◆ **Exercise material**:

##############################

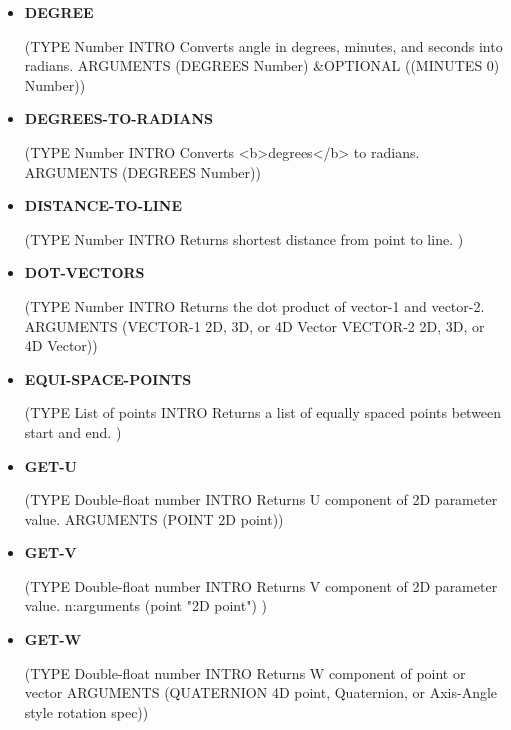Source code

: \documentclass [11pt]{book}
\begin{document}
\begin{itemize}
\item {}
\label{prim:degree}
\textbf{DEGREE}

(TYPE Number INTRO  Converts angle in degrees, minutes, and seconds into radians.
 ARGUMENTS (DEGREES Number) \&OPTIONAL ((MINUTES 0) Number))



\item {}
\label{prim:degrees-to-radians}
\textbf{DEGREES-TO-RADIANS}

(TYPE Number INTRO  Converts <b>degrees</b> to radians.
 ARGUMENTS (DEGREES Number))



\item {}
\label{prim:distance-to-line}
\textbf{DISTANCE-TO-LINE}

(TYPE Number INTRO  Returns shortest distance from point to line.
)



\item {}
\label{prim:dot-vectors}
\textbf{DOT-VECTORS}

(TYPE Number INTRO  Returns the dot product of vector-1 and vector-2.
 ARGUMENTS (VECTOR-1 2D, 3D, or 4D Vector VECTOR-2 2D, 3D, or 4D Vector))



\item {}
\label{prim:equi-space-points}
\textbf{EQUI-SPACE-POINTS}

(TYPE List of points INTRO  Returns a list of equally spaced points between start and end.
)



\item {}
\label{prim:get-u}
\textbf{GET-U}

(TYPE Double-float number INTRO  Returns U component of 2D parameter value.
 ARGUMENTS (POINT 2D point))



\item {}
\label{prim:get-v}
\textbf{GET-V}

(TYPE Double-float number INTRO  Returns V component of 2D parameter value.
n:arguments (point "2D point")
)



\item {}
\label{prim:get-w}
\textbf{GET-W}

(TYPE Double-float number INTRO  Returns W component of point or vector
 ARGUMENTS (QUATERNION 4D point, Quaternion, or Axis-Angle style rotation spec))




\end{itemize}
\end{document}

##############################

◆ **Task goal**: For each record above, write out its text exactly and skip any picture.

◆ **Completed task**:
Source code

: \documentclass [11pt]{book}
\begin{document}
\begin{itemize}
\item {}
\label{prim:degree}
\textbf{DEGREE}

(TYPE Number INTRO  Converts angle in degrees, minutes, and seconds into radians.
 ARGUMENTS (DEGREES Number) \&OPTIONAL ((MINUTES 0) Number))



\item {}
\label{prim:degrees-to-radians}
\textbf{DEGREES-TO-RADIANS}

(TYPE Number INTRO  Converts <b>degrees</b> to radians.
 ARGUMENTS (DEGREES Number))



\item {}
\label{prim:distance-to-line}
\textbf{DISTANCE-TO-LINE}

(TYPE Number INTRO  Returns shortest distance from point to line.
)



\item {}
\label{prim:dot-vectors}
\textbf{DOT-VECTORS}

(TYPE Number INTRO  Returns the dot product of vector-1 and vector-2.
 ARGUMENTS (VECTOR-1 2D, 3D, or 4D Vector VECTOR-2 2D, 3D, or 4D Vector))



\item {}
\label{prim:equi-space-points}
\textbf{EQUI-SPACE-POINTS}

(TYPE List of points INTRO  Returns a list of equally spaced points between start and end.
)



\item {}
\label{prim:get-u}
\textbf{GET-U}

(TYPE Double-float number INTRO  Returns U component of 2D parameter value.
 ARGUMENTS (POINT 2D point))



\item {}
\label{prim:get-v}
\textbf{GET-V}

(TYPE Double-float number INTRO  Returns V component of 2D parameter value.
n:arguments (point "2D point")
)



\item {}
\label{prim:get-w}
\textbf{GET-W}

(TYPE Double-float number INTRO  Returns W component of point or vector
 ARGUMENTS (QUATERNION 4D point, Quaternion, or Axis-Angle style rotation spec))




\end{itemize}
\end{document}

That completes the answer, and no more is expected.